Effect of sintering temperature on the corrosion properties of nanostructured Fe‐18Cr‐2Si alloy prepared by SPS

Nanostructured Fe‐18Cr‐2Si alloys were developed by a combination of mechanically alloying (MA) and spark plasma sintering (SPS) process. SPS was carried out in vacuum at three different temperatures (900, 1000, and 1100 °C) with a fixed holding time of 10 min and an applied pressure of 50 MPa. Potentiodynamic polarization (PDP), linear polarization resistance (LPR), and electrochemical impedance spectroscopy (EIS) were used to study the effect of sintering temperature on the electrochemical properties of newly developed nanostructured ferritic Fe‐18Cr‐2Si alloy. XRD results showed that, after sintering, crystallite size increased with increasing sintering temperature and maximum crystallite size was 23.64 nm.
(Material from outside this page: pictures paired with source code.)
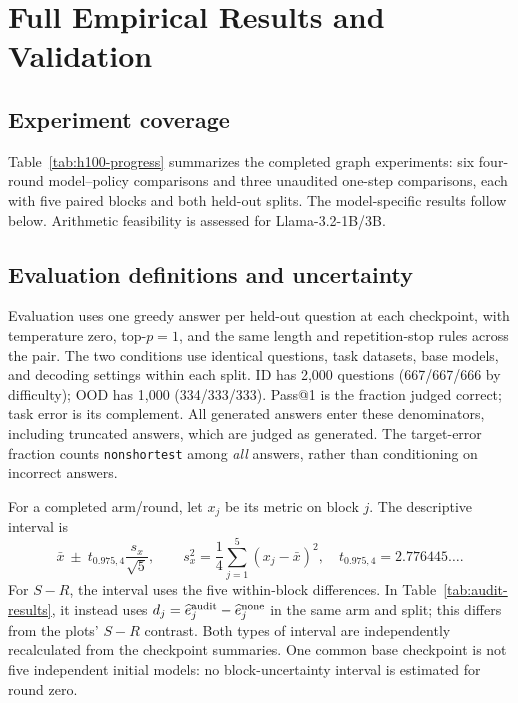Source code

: \raggedbottom
\section{Full Empirical Results and Validation}
\label{app:h100-results}

\subsection{Experiment coverage}
Table~\ref{tab:h100-progress} summarizes the completed graph experiments:
six four-round model--policy comparisons and three unaudited one-step
comparisons, each with five paired blocks and both held-out splits.
The model-specific results follow below. Arithmetic feasibility is assessed
for Llama-3.2-1B/3B.



\subsection{Evaluation definitions and uncertainty}
Evaluation uses one greedy answer per held-out question at each checkpoint,
with temperature zero,
top-$p=1$, and the same length and repetition-stop rules across the pair.
The two conditions use identical questions, task datasets, base models,
and decoding settings within each split. ID has 2,000 questions
(667/667/666 by difficulty); OOD has 1,000 (334/333/333).
Pass@1 is the fraction judged correct; task error is its complement.
All generated answers enter these denominators, including truncated answers,
which are judged as generated. The target-error fraction counts \texttt{nonshortest} among \emph{all}
answers, rather than conditioning on incorrect answers.

For a completed arm/round, let $x_j$ be its metric on block $j$.
The descriptive interval is
\[
 \bar x\ \pm\ t_{0.975,4}\frac{s_x}{\sqrt5},\qquad
 s_x^2=\frac14\sum_{j=1}^5(x_j-\bar x)^2,
 \quad t_{0.975,4}=2.776445\ldots.
\]
For $S-R$, the interval uses the five within-block differences.
In Table~\ref{tab:audit-results}, it instead uses
$d_j=\widehat e^{\rm audit}_j-\widehat e^{\rm none}_j$ in the same arm
and split; this differs from the plots' $S-R$ contrast. Both types of
interval are independently recalculated from the checkpoint summaries.
One common base checkpoint is not five independent initial models: no
block-uncertainty interval is estimated for round zero.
The results showed that with increasing sintering temperature, corrosion resistance was increased in terms of pitting potential (Epit), passive current density (ip), and polarization resistance (Rp). The improved corrosion resistance was found to be closely related with the densification of the sintered alloys. In‐house ball milled powders were characterized using XRD and TEM techniques to study the phases developed in milled powders. SPS of nanostructured powders was carried out at three different temperatures with fixed holding time and applied pressure. PDP, LPR, and EIS techniques were used to evaluate the effect of densification on the corrosion properties of nanostructured Fe‐18Cr‐2Si alloys.